Every time the subject of subclassing a numeric array comes up, it as if nobody ever thought of it before. Been there, done that. It doesn't turn out to be all that useful. To see why, consider a + b where a and b are Foo instances, and Foo inherits from numarray. a. a + b will be a numarray, not a Foo instance, unless you write a new + operator. b. Attempting to have numarray itself apply a subclass constructor to the result runs into the problem that numarray does not have any idea what the constructor's signature is or what information is needed to fill out that constructor. c. Even if the subclass accepts numarray's constructor signature, it would rarely produced satisfactory results just "losing" the Foo'ness details of a and b. This same argument applies to every method that returns a Foo instance, and every ufunc. So you end up redoing everything anyway. In short, worrying about subclassing is way down the list of things we ought to consider.

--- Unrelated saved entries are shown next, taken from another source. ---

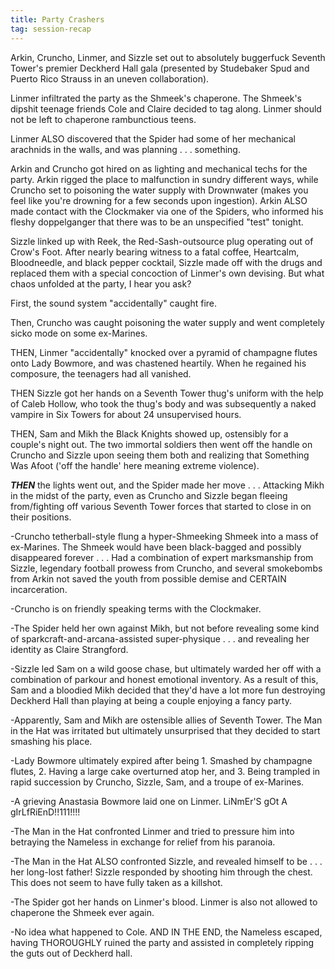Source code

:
 ```yaml
---
title: Party Crashers
tag: session-recap
---
```


Arkin, Cruncho, Linmer, and Sizzle set out to absolutely buggerfuck Seventh Tower's premier Deckherd Hall gala (presented by Studebaker Spud and Puerto Rico Strauss in an uneven collaboration).

Linmer infiltrated the party as the Shmeek's chaperone. The Shmeek's dipshit teenage friends Cole and Claire decided to tag along. Linmer should not be left to chaperone rambunctious teens.

Linmer ALSO discovered that the Spider had some of her mechanical arachnids in the walls, and was planning . . . something.

Arkin and Cruncho got hired on as lighting and mechanical techs for the party. Arkin rigged the place to malfunction in sundry different ways, while Cruncho set to poisoning the water supply with Drownwater (makes you feel like you're drowning for a few seconds upon ingestion). Arkin ALSO made contact with the Clockmaker via one of the Spiders, who informed his fleshy doppelganger that there was to be an unspecified "test" tonight.

Sizzle linked up with Reek, the Red-Sash-outsource plug operating out of Crow's Foot. After nearly bearing witness to a fatal coffee, Heartcalm, Bloodneedle, and black pepper cocktail, Sizzle made off with the drugs and replaced them with a special concoction of Linmer's own devising. 
But what chaos unfolded at the party, I hear you ask?

First, the sound system "accidentally" caught fire.

Then, Cruncho was caught poisoning the water supply and went completely sicko mode on some ex-Marines.

THEN, Linmer "accidentally" knocked over a pyramid of champagne flutes onto Lady Bowmore, and was chastened heartily. When he regained his composure, the teenagers had all vanished.

THEN Sizzle got her hands on a Seventh Tower thug's uniform with the help of Caleb Hollow, who took the thug's body and was subsequently a naked vampire in Six Towers for about 24 unsupervised hours.

THEN, Sam and Mikh the Black Knights showed up, ostensibly for a couple's night out. The two immortal soldiers then went off the handle on Cruncho and Sizzle upon seeing them both and realizing that Something Was Afoot ('off the handle' here meaning extreme violence). 

***THEN*** the lights went out, and the Spider made her move . . . Attacking Mikh in the midst of the party, even as Cruncho and Sizzle began fleeing from/fighting off various Seventh Tower forces that started to close in on their positions.

-Cruncho tetherball-style flung a hyper-Shmeeking Shmeek into a mass of ex-Marines. The Shmeek would have been black-bagged and possibly disappeared forever . . . Had a combination of expert marksmanship from Sizzle, legendary football prowess from Cruncho, and several smokebombs from Arkin not saved the youth from possible demise and CERTAIN incarceration.

-Cruncho is on friendly speaking terms with the Clockmaker.

-The Spider held her own against Mikh, but not before revealing some kind of sparkcraft-and-arcana-assisted super-physique . . . and revealing her identity as Claire Strangford.

-Sizzle led Sam on a wild goose chase, but ultimately warded her off with a combination of parkour and honest emotional inventory. As a result of this, Sam and a bloodied Mikh decided that they'd have a lot more fun destroying Deckherd Hall than playing at being a couple enjoying a fancy party.

-Apparently, Sam and Mikh are ostensible allies of Seventh Tower. The Man in the Hat was irritated but ultimately unsurprised that they decided to start smashing his place.

-Lady Bowmore ultimately expired after being 1. Smashed by champagne flutes, 2. Having a large cake overturned atop her, and 3. Being trampled in rapid succession by Cruncho, Sizzle, Sam, and a troupe of ex-Marines.

-A grieving Anastasia Bowmore laid one on Linmer. LiNmEr'S gOt A gIrLfRiEnD!!111!!!!

-The Man in the Hat confronted Linmer and tried to pressure him into betraying the Nameless in exchange for relief from his paranoia.

-The Man in the Hat ALSO confronted Sizzle, and revealed himself to be . . . her long-lost father! Sizzle responded by shooting him through the chest. This does not seem to have fully taken as a killshot.

-The Spider got her hands on Linmer's blood. Linmer is also not allowed to chaperone the Shmeek ever again.

-No idea what happened to Cole.
AND IN THE END, the Nameless escaped, having THOROUGHLY ruined the party and assisted in completely ripping the guts out of Deckherd hall.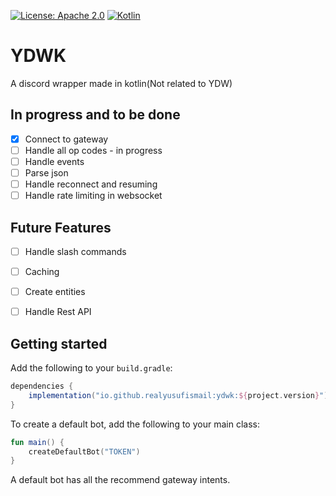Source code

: [![License: Apache 2.0](https://img.shields.io/badge/License-Apache%202.0-blue.svg)](https://opensource.org/licenses/Apache-2.0)
[![Kotlin](https://img.shields.io/badge/kotlin-1.7.10-blue.svg?logo=kotlin)](http://kotlinlang.org)

# YDWK
A discord wrapper made in kotlin(Not related to YDW)

## In progress and to be done
- [x] Connect to gateway
- [ ] Handle all op codes - in progress
- [ ] Handle events
- [ ] Parse json
- [ ] Handle reconnect and resuming
- [ ] Handle rate limiting in websocket

## Future Features
- [ ] Handle slash commands
- [ ] Caching
- [ ] Create entities
- [ ] Handle Rest API


## Getting started

Add the following to your `build.gradle`:

```gradle
dependencies {
    implementation("io.github.realyusufismail:ydwk:${project.version}")
}
```
To create a default bot, add the following to your main class:

```kotlin
fun main() {
    createDefaultBot("TOKEN")
}
```

A default bot has all the recommend gateway intents.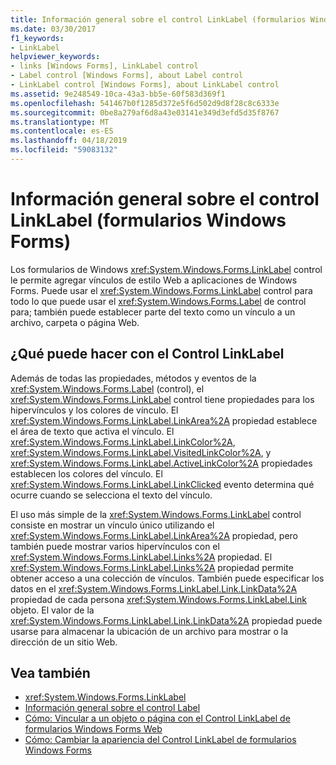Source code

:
 ```yaml
---
title: Información general sobre el control LinkLabel (formularios Windows Forms)
ms.date: 03/30/2017
f1_keywords:
- LinkLabel
helpviewer_keywords:
- links [Windows Forms], LinkLabel control
- Label control [Windows Forms], about Label control
- LinkLabel control [Windows Forms], about LinkLabel control
ms.assetid: 9e248549-10ca-43a3-bb5e-60f583d369f1
ms.openlocfilehash: 541467b0f1285d372e5f6d502d9d8f28c8c6333e
ms.sourcegitcommit: 0be8a279af6d8a43e03141e349d3efd5d35f8767
ms.translationtype: MT
ms.contentlocale: es-ES
ms.lasthandoff: 04/18/2019
ms.locfileid: "59083132"
---
```

# <a name="linklabel-control-overview-windows-forms"></a>Información general sobre el control LinkLabel (formularios Windows Forms)
Los formularios de Windows <xref:System.Windows.Forms.LinkLabel> control le permite agregar vínculos de estilo Web a aplicaciones de Windows Forms. Puede usar el <xref:System.Windows.Forms.LinkLabel> control para todo lo que puede usar el <xref:System.Windows.Forms.Label> de control para; también puede establecer parte del texto como un vínculo a un archivo, carpeta o página Web.  
  
## <a name="what-you-can-do-with-the-linklabel-control"></a>¿Qué puede hacer con el Control LinkLabel  
 Además de todas las propiedades, métodos y eventos de la <xref:System.Windows.Forms.Label> (control), el <xref:System.Windows.Forms.LinkLabel> control tiene propiedades para los hipervínculos y los colores de vínculo. El <xref:System.Windows.Forms.LinkLabel.LinkArea%2A> propiedad establece el área de texto que activa el vínculo. El <xref:System.Windows.Forms.LinkLabel.LinkColor%2A>, <xref:System.Windows.Forms.LinkLabel.VisitedLinkColor%2A>, y <xref:System.Windows.Forms.LinkLabel.ActiveLinkColor%2A> propiedades establecen los colores del vínculo. El <xref:System.Windows.Forms.LinkLabel.LinkClicked> evento determina qué ocurre cuando se selecciona el texto del vínculo.  
  
 El uso más simple de la <xref:System.Windows.Forms.LinkLabel> control consiste en mostrar un vínculo único utilizando el <xref:System.Windows.Forms.LinkLabel.LinkArea%2A> propiedad, pero también puede mostrar varios hipervínculos con el <xref:System.Windows.Forms.LinkLabel.Links%2A> propiedad. El <xref:System.Windows.Forms.LinkLabel.Links%2A> propiedad permite obtener acceso a una colección de vínculos. También puede especificar los datos en el <xref:System.Windows.Forms.LinkLabel.Link.LinkData%2A> propiedad de cada persona <xref:System.Windows.Forms.LinkLabel.Link> objeto. El valor de la <xref:System.Windows.Forms.LinkLabel.Link.LinkData%2A> propiedad puede usarse para almacenar la ubicación de un archivo para mostrar o la dirección de un sitio Web.  
  
## <a name="see-also"></a>Vea también

- <xref:System.Windows.Forms.LinkLabel>
- [Información general sobre el control Label](label-control-overview-windows-forms.md)
- [Cómo: Vincular a un objeto o página con el Control LinkLabel de formularios Windows Forms Web](link-to-an-object-or-web-page-with-wf-linklabel-control.md)
- [Cómo: Cambiar la apariencia del Control LinkLabel de formularios Windows Forms](how-to-change-the-appearance-of-the-windows-forms-linklabel-control.md)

-----Original Message----- From: numpy-discussion-admin@lists.sourceforge.net [mailto:numpy-discussion-admin@lists.sourceforge.net] On Behalf Of Konrad Hinsen Sent: Friday, January 24, 2003 12:07 PM To: José Fonseca Cc: numpy-discussion@lists.sourceforge.net Subject: Re: [Numpy-discussion] Extensive use of methods instead of functions
José Fonseca <j_r_fonseca@yahoo.co.uk> writes:
With the ability of subclassing types in recent versions of the Python language, more people will be interested in subclassing Numeric arrays for specific purposes. Still the use of functions instead of methods takes away many of the advantages, the ability of being overloaded.
True. On the other hand, there is also an advantage: NumPy routines can be used on standard Python data types such as number and sequence types.
In the ideal world (which might come one day), core NumPy functionality would be part of standard Python, and then all these operations would work on other built-in types as well.
Until then, I am not sure that changing NumPy functions to methods is a good idea. I need to call them on scalar numbers much more often than I subclass arrays.